Timberlake’s name doesn’t come up again at the dinner table until Lynn notices my tattoos and starts telling me about getting her own ink backstage at one of her son’s shows. Paul is reminded of how Timberlake persuaded them to let him pierce his ear when he was thirteen. All of his friends had done it, and Justin was begging to get his pierced, too. So Paul came up with a way to make him earn the privilege. “I told him, ‘You have to write a song and sing it at a family gathering,'” he says, beaming with fatherly pride. Paul even drew up a little contract, to show his resolve. Timberlake went to his room and wrote “The Earring Song” — a little ditty that stole its tune from Bobby McFerrin’s “Don’t Worry, Be Happy.” He sang it for his parents on the beach during a Hawaiian vacation, and as soon as they got back to Memphis, he went to the mall and got his earring put in.
When I finally lay eyes on Timberlake the following afternoon, he is a moving target. He is shooting background material for the TV special, and for hours he zips from location to location — Sun Studio, a Beale Street blues club, an old-school general store in the sticks, his parents’ house — in an iridescent-blue Jeep, trailed closely by a police escort. Really, it’s just another busy day in what has been a relentlessly busy year for the twenty-two-year-old Timberlake. He has been hustling almost nonstop during the eleven months since his solo debut, Justified, was released; his only break was a two-week trip to Hawaii in September that he says was marred by the constant assault of paparazzi stalking him and his girlfriend, Cameron Diaz. But the work paid off: Justified has sold more than 3 million copies, surpassing even his own expectations. In October, his performance as host of Saturday Night Live, where he dressed in drag as Jessica Simpson, did a note-perfect impersonation of his pal Ashton Kutcher and donned an omelet costume to play a pitchman, was so unexpectedly funny that he’s fielding offers for feature-film roles. He spent the summer touring Europe and the U.S. on a blockbuster double bill with Christina Aguilera. In August, he won three MTV Video Music Awards, and then won three more at the European version of the VMAs a few weeks ago.
His position as the biggest pop star of 2003 is not uncontested — 50 Cent sold more albums and Clay Aiken generated more cultish hysteria — but Timberlake was the man of the year for a more substantive reason: This was his time to prove he’s not just a boyband star, not just Britney Spears’ ex-boyfriend or Cameron Diaz’s current boyfriend, not just a hunky white boy emulating Michael Jackson. During the tour with Aguilera, he played late-night aftershows at small venues, just him and his band — no glitzy props or choregraphy, just a good old-fashioned rock show. Instead of running with bub-blegum pop stars, he hangs out with the Neptunes, John Mayer, Black Eyed Peas, Cold-play’s Chris Martin and even the Strokes. Somewhere along the way, Timberlake attained the one thing most pop stars don’t, and the one thing he wanted more than anything else: credibility.

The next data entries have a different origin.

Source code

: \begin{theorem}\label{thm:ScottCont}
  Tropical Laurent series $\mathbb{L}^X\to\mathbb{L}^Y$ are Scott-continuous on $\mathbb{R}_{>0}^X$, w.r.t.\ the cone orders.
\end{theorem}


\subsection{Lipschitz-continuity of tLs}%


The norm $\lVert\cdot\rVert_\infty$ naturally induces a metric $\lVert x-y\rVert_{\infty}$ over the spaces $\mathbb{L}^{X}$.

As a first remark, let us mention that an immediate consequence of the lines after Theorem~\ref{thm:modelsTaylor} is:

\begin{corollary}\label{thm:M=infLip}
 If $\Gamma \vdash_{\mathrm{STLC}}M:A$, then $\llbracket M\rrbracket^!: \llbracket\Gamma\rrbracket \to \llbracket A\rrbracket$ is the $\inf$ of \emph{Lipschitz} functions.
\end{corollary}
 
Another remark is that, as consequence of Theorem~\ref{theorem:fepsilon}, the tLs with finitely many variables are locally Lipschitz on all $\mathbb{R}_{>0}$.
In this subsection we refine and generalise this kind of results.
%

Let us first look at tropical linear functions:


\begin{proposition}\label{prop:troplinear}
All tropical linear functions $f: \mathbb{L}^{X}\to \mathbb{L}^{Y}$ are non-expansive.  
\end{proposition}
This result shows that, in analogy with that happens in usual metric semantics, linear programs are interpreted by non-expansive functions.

“It’s a liberating thing to walk out onstage and see people your age and up,” he says when we sit down alone together over beers two weeks later in New York. “And they’re not screaming just because you’re standing there, they’re screaming because you did something to impress them. They don’t put your poster on their wall — they just like your record.” Timberlake is dressed, casually, in what is either a vintage T-shirt or a very good facsimile thereof, a brown polyester Pony sweat jacket, jeans and sneakers. His newly shorn hair is barely an inch long, and he has grown a bit of a goatee since I saw him in Memphis.
“I know people have an image of me in their head, but I want them to be able to see past that,” he says. “I want them to see the musicality of what I’m doing. There’s a portion of people who enjoy what I do. And it’s been proven. There’s a weight lifted off my shoulders. I don’t have to worry about that part anymore.”
Lynn Harless says that Timberlake’s success this year has come as a welcome surprise. “At the VMAs, when he won the award [for Best Male Video] and Eminem and 50 Cent stood up to applaud, that left such an impression on him,” she says. “That was respect from a part of the industry that had dogged the boy-band thing. Not that he’s ever been lacking in confidence — because the child would argue with God — but I think it’s made him feel more confident.”